■ **Brief**
Nothing in the records may be changed; reproduce all of them.

-- The input follows --

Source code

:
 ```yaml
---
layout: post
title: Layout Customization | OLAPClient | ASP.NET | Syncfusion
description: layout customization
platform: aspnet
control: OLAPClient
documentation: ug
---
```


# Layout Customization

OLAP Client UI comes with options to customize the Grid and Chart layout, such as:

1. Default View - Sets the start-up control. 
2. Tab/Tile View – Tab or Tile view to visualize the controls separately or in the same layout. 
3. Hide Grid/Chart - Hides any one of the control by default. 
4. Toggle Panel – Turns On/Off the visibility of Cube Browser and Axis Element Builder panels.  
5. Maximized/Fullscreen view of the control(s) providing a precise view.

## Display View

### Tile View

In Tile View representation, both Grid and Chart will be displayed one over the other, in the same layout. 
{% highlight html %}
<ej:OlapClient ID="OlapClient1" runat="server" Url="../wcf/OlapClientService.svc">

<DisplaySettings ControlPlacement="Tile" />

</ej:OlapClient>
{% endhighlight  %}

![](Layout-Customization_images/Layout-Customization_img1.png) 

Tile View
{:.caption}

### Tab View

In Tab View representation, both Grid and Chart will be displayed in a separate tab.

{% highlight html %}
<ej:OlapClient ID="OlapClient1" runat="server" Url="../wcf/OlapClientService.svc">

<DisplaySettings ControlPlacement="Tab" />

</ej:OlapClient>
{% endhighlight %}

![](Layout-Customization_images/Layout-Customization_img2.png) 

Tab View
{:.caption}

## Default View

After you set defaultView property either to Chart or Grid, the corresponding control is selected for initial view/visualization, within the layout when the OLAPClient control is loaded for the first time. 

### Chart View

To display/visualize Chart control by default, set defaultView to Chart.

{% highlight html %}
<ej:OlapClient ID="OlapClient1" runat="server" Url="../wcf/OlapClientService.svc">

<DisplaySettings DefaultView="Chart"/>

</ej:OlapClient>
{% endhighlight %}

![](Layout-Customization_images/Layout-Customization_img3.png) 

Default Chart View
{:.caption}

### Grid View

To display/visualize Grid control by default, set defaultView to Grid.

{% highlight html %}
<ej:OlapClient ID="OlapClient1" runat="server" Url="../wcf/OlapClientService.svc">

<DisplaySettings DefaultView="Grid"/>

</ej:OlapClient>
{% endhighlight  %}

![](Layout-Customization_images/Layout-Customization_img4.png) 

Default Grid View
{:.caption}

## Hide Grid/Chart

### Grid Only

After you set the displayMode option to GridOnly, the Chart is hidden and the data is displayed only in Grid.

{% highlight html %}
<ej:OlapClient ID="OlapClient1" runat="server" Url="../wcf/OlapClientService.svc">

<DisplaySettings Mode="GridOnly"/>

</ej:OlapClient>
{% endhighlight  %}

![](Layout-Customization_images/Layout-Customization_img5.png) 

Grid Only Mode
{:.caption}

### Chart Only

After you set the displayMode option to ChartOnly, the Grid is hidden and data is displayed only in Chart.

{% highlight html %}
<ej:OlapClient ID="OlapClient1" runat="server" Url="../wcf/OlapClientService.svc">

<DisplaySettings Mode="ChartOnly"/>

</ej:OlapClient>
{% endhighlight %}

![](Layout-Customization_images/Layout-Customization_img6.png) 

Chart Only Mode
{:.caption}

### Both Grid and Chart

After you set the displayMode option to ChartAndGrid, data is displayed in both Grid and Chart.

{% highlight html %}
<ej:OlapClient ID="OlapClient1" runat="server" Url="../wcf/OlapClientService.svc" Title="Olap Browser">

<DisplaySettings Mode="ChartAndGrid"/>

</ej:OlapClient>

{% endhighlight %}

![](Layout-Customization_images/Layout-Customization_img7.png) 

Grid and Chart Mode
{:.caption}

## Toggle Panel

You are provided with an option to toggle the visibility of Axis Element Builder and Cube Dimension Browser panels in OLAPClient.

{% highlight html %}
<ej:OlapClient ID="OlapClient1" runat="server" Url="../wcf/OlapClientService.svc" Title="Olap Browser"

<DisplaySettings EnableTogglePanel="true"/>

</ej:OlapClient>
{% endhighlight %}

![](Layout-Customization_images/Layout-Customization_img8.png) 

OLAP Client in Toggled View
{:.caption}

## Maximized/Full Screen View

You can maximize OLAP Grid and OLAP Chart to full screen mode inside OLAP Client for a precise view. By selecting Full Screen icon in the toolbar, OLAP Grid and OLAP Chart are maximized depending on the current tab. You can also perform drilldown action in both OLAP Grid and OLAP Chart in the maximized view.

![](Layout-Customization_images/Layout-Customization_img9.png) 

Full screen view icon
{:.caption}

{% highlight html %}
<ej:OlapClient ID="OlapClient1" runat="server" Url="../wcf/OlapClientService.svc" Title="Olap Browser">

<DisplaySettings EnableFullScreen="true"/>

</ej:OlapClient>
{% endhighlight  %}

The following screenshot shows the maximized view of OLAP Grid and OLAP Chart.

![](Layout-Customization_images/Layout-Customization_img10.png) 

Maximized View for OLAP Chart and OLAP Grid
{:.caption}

-- The input concluded --

■ **Solution to the exercise**
Source code

:
 ```yaml
---
layout: post
title: Layout Customization | OLAPClient | ASP.NET | Syncfusion
description: layout customization
platform: aspnet
control: OLAPClient
documentation: ug
---
```


# Layout Customization

OLAP Client UI comes with options to customize the Grid and Chart layout, such as:

1. Default View - Sets the start-up control. 
2. Tab/Tile View – Tab or Tile view to visualize the controls separately or in the same layout. 
3. Hide Grid/Chart - Hides any one of the control by default. 
4. Toggle Panel – Turns On/Off the visibility of Cube Browser and Axis Element Builder panels.  
5. Maximized/Fullscreen view of the control(s) providing a precise view.

## Display View

### Tile View

In Tile View representation, both Grid and Chart will be displayed one over the other, in the same layout. 
{% highlight html %}
<ej:OlapClient ID="OlapClient1" runat="server" Url="../wcf/OlapClientService.svc">

<DisplaySettings ControlPlacement="Tile" />

</ej:OlapClient>
{% endhighlight  %}

![](Layout-Customization_images/Layout-Customization_img1.png) 

Tile View
{:.caption}

### Tab View

In Tab View representation, both Grid and Chart will be displayed in a separate tab.

{% highlight html %}
<ej:OlapClient ID="OlapClient1" runat="server" Url="../wcf/OlapClientService.svc">

<DisplaySettings ControlPlacement="Tab" />

</ej:OlapClient>
{% endhighlight %}

![](Layout-Customization_images/Layout-Customization_img2.png) 

Tab View
{:.caption}

## Default View

After you set defaultView property either to Chart or Grid, the corresponding control is selected for initial view/visualization, within the layout when the OLAPClient control is loaded for the first time. 

### Chart View

To display/visualize Chart control by default, set defaultView to Chart.

{% highlight html %}
<ej:OlapClient ID="OlapClient1" runat="server" Url="../wcf/OlapClientService.svc">

<DisplaySettings DefaultView="Chart"/>

</ej:OlapClient>
{% endhighlight %}

![](Layout-Customization_images/Layout-Customization_img3.png) 

Default Chart View
{:.caption}

### Grid View

To display/visualize Grid control by default, set defaultView to Grid.

{% highlight html %}
<ej:OlapClient ID="OlapClient1" runat="server" Url="../wcf/OlapClientService.svc">

<DisplaySettings DefaultView="Grid"/>

</ej:OlapClient>
{% endhighlight  %}

![](Layout-Customization_images/Layout-Customization_img4.png) 

Default Grid View
{:.caption}

## Hide Grid/Chart

### Grid Only

After you set the displayMode option to GridOnly, the Chart is hidden and the data is displayed only in Grid.

{% highlight html %}
<ej:OlapClient ID="OlapClient1" runat="server" Url="../wcf/OlapClientService.svc">

<DisplaySettings Mode="GridOnly"/>

</ej:OlapClient>
{% endhighlight  %}

![](Layout-Customization_images/Layout-Customization_img5.png) 

Grid Only Mode
{:.caption}

### Chart Only

After you set the displayMode option to ChartOnly, the Grid is hidden and data is displayed only in Chart.

{% highlight html %}
<ej:OlapClient ID="OlapClient1" runat="server" Url="../wcf/OlapClientService.svc">

<DisplaySettings Mode="ChartOnly"/>

</ej:OlapClient>
{% endhighlight %}

![](Layout-Customization_images/Layout-Customization_img6.png) 

Chart Only Mode
{:.caption}

### Both Grid and Chart

After you set the displayMode option to ChartAndGrid, data is displayed in both Grid and Chart.

{% highlight html %}
<ej:OlapClient ID="OlapClient1" runat="server" Url="../wcf/OlapClientService.svc" Title="Olap Browser">

<DisplaySettings Mode="ChartAndGrid"/>

</ej:OlapClient>

{% endhighlight %}

![](Layout-Customization_images/Layout-Customization_img7.png) 

Grid and Chart Mode
{:.caption}

## Toggle Panel

You are provided with an option to toggle the visibility of Axis Element Builder and Cube Dimension Browser panels in OLAPClient.

{% highlight html %}
<ej:OlapClient ID="OlapClient1" runat="server" Url="../wcf/OlapClientService.svc" Title="Olap Browser"

<DisplaySettings EnableTogglePanel="true"/>

</ej:OlapClient>
{% endhighlight %}

![](Layout-Customization_images/Layout-Customization_img8.png) 

OLAP Client in Toggled View
{:.caption}

## Maximized/Full Screen View

You can maximize OLAP Grid and OLAP Chart to full screen mode inside OLAP Client for a precise view. By selecting Full Screen icon in the toolbar, OLAP Grid and OLAP Chart are maximized depending on the current tab. You can also perform drilldown action in both OLAP Grid and OLAP Chart in the maximized view.

![](Layout-Customization_images/Layout-Customization_img9.png) 

Full screen view icon
{:.caption}

{% highlight html %}
<ej:OlapClient ID="OlapClient1" runat="server" Url="../wcf/OlapClientService.svc" Title="Olap Browser">

<DisplaySettings EnableFullScreen="true"/>

</ej:OlapClient>
{% endhighlight  %}

The following screenshot shows the maximized view of OLAP Grid and OLAP Chart.

![](Layout-Customization_images/Layout-Customization_img10.png) 

Maximized View for OLAP Chart and OLAP Grid
{:.caption}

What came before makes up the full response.